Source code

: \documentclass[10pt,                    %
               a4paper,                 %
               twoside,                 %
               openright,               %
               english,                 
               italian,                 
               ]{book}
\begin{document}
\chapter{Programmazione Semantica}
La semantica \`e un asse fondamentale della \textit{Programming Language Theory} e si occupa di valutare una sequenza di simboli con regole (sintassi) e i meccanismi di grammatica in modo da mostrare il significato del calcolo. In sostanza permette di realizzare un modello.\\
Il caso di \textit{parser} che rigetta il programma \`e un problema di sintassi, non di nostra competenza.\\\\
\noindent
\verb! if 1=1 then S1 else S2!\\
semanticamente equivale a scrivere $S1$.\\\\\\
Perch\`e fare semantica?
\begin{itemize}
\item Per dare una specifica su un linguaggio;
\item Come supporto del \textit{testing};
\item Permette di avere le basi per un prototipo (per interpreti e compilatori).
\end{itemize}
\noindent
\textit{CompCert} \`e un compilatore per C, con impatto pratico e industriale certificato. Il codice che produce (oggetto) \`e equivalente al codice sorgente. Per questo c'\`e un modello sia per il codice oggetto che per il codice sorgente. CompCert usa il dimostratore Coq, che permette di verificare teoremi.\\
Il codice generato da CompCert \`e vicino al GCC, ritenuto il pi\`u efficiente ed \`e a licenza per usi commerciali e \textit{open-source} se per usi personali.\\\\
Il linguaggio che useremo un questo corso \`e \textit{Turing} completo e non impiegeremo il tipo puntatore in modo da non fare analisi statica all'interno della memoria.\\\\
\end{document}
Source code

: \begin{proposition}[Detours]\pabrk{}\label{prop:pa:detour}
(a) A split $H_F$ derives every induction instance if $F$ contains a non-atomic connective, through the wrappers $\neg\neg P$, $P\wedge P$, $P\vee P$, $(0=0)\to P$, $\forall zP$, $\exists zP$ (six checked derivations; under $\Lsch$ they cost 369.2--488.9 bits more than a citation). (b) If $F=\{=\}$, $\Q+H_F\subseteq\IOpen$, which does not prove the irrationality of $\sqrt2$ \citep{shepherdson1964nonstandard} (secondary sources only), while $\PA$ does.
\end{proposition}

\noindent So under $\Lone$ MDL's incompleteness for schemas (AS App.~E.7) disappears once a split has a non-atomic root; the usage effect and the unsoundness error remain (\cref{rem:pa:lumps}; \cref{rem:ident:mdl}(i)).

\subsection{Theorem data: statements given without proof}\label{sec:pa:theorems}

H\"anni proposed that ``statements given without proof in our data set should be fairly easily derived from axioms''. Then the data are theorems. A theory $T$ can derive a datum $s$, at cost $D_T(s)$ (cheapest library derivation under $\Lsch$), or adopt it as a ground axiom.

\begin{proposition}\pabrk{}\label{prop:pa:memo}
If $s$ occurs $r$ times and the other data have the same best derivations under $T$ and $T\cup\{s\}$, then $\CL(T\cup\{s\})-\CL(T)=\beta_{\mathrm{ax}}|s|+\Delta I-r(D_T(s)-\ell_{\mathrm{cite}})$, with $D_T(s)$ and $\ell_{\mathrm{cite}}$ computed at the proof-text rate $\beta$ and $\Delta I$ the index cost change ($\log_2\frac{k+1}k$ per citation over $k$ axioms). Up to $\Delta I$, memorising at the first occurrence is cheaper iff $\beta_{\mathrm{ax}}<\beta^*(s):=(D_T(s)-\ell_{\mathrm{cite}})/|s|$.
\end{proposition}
* * *
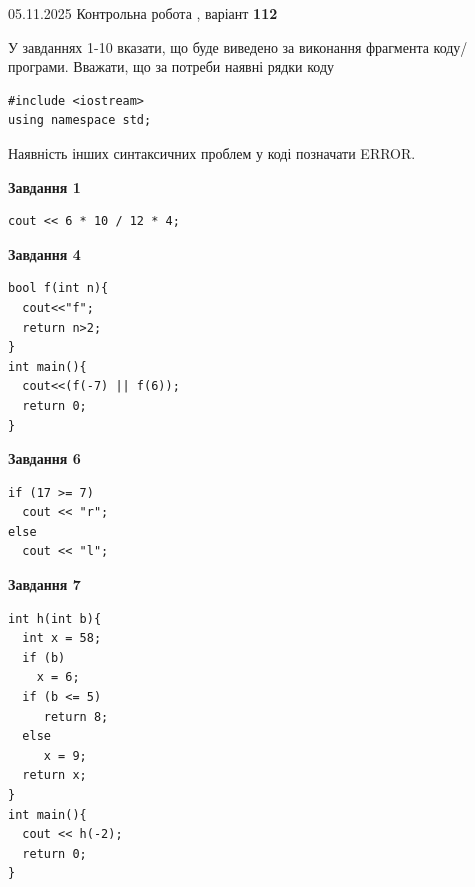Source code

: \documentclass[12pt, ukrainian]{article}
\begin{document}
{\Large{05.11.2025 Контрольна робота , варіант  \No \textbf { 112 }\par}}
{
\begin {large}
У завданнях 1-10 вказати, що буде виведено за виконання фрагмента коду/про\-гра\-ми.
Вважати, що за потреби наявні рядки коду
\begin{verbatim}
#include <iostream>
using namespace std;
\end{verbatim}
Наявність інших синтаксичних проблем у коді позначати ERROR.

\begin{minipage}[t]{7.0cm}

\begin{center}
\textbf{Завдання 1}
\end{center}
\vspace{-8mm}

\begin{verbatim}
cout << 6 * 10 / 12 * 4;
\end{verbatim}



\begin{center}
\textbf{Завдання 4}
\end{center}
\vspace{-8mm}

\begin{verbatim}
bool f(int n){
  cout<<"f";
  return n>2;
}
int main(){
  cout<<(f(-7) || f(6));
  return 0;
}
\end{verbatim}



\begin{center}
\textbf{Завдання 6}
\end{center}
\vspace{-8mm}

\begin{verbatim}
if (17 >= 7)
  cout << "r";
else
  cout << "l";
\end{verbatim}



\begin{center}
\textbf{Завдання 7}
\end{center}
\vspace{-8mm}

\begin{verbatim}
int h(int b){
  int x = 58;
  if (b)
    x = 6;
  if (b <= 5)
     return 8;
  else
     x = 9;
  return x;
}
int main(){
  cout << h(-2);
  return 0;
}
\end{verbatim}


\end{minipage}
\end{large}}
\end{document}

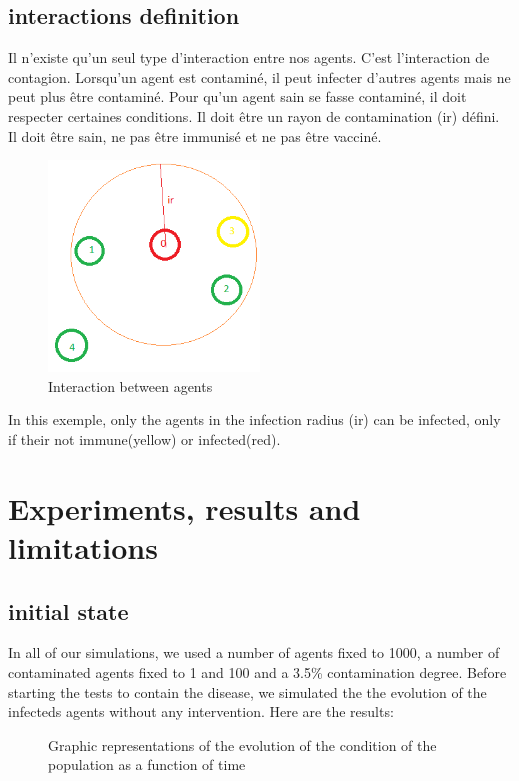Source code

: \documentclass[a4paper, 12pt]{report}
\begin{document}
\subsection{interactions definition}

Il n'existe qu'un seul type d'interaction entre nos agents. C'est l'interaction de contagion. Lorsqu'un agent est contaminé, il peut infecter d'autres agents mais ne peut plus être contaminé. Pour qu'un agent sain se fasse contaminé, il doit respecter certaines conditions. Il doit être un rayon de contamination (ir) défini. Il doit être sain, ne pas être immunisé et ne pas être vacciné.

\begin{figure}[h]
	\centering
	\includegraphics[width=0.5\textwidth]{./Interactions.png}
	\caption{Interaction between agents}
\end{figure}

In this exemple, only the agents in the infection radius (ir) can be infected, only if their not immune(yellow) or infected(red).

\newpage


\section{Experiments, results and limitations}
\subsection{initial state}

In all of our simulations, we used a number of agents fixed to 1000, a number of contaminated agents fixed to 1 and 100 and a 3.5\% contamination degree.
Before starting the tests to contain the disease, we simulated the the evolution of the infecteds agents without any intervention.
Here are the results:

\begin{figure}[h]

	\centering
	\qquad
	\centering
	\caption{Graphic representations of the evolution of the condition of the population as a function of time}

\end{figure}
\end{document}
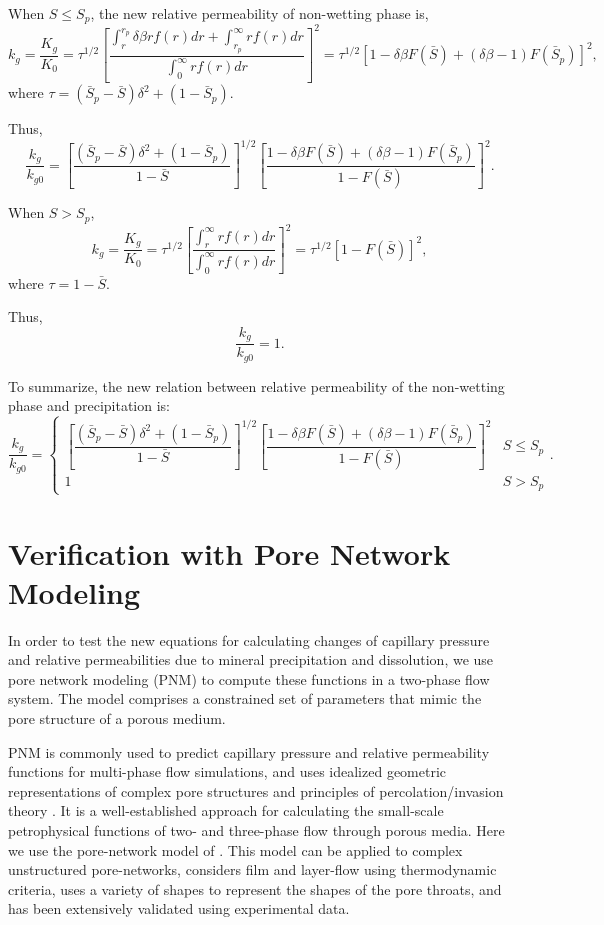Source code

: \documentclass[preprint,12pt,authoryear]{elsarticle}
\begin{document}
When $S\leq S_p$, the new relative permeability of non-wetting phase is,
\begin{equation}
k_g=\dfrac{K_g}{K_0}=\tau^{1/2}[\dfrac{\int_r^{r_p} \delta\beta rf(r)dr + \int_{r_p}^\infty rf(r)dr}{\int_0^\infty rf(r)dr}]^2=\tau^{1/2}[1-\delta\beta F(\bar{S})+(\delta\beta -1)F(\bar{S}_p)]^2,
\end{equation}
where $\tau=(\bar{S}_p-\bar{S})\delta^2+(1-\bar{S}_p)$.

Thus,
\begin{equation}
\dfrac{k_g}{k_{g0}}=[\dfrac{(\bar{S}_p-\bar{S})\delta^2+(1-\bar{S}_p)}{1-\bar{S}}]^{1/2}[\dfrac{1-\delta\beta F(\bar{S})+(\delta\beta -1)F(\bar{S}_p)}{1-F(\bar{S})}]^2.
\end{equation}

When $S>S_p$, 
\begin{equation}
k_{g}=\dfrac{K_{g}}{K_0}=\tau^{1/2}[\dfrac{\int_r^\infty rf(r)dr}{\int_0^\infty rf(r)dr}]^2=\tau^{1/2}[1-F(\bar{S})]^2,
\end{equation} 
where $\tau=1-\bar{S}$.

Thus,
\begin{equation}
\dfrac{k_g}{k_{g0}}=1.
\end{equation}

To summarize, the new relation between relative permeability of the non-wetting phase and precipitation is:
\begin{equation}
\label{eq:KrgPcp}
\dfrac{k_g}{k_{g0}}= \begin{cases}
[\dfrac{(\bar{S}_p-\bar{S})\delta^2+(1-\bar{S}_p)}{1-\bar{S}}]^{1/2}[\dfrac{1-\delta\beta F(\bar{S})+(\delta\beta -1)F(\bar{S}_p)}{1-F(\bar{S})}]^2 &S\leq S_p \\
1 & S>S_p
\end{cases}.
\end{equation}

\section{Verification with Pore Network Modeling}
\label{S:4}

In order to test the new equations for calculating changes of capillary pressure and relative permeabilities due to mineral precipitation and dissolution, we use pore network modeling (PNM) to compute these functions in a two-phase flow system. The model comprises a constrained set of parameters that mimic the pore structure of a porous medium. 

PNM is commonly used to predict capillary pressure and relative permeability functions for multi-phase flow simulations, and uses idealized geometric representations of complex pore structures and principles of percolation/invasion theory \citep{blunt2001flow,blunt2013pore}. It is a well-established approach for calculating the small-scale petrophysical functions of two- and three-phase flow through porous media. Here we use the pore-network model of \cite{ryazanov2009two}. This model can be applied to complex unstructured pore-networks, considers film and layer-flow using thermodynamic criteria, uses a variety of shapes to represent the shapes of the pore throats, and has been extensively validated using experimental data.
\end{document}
* * *
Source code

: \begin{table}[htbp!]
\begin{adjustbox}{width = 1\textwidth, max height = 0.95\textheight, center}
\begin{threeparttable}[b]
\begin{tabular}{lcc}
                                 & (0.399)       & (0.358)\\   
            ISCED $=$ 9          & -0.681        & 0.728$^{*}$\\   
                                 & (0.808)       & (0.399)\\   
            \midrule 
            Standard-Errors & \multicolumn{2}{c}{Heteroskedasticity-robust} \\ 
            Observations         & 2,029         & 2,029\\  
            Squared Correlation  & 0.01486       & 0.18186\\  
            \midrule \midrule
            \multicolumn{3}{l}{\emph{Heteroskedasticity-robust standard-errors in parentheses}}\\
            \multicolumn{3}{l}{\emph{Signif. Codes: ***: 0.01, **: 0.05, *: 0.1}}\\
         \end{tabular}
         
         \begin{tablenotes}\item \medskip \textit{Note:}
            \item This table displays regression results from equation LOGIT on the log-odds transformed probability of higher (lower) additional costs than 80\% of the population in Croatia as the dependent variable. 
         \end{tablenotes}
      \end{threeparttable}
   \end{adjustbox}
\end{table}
* * *
_Task details:_ Whenever "agents" shows up in a line of the listing, copy that whole line.

_Output of the task:_
Il n'existe qu'un seul type d'interaction entre nos agents. C'est l'interaction de contagion. Lorsqu'un agent est contaminé, il peut infecter d'autres agents mais ne peut plus être contaminé. Pour qu'un agent sain se fasse contaminé, il doit respecter certaines conditions. Il doit être un rayon de contamination (ir) défini. Il doit être sain, ne pas être immunisé et ne pas être vacciné.
	\caption{Interaction between agents}
In this exemple, only the agents in the infection radius (ir) can be infected, only if their not immune(yellow) or infected(red).
In all of our simulations, we used a number of agents fixed to 1000, a number of contaminated agents fixed to 1 and 100 and a 3.5\% contamination degree.
Before starting the tests to contain the disease, we simulated the the evolution of the infecteds agents without any intervention.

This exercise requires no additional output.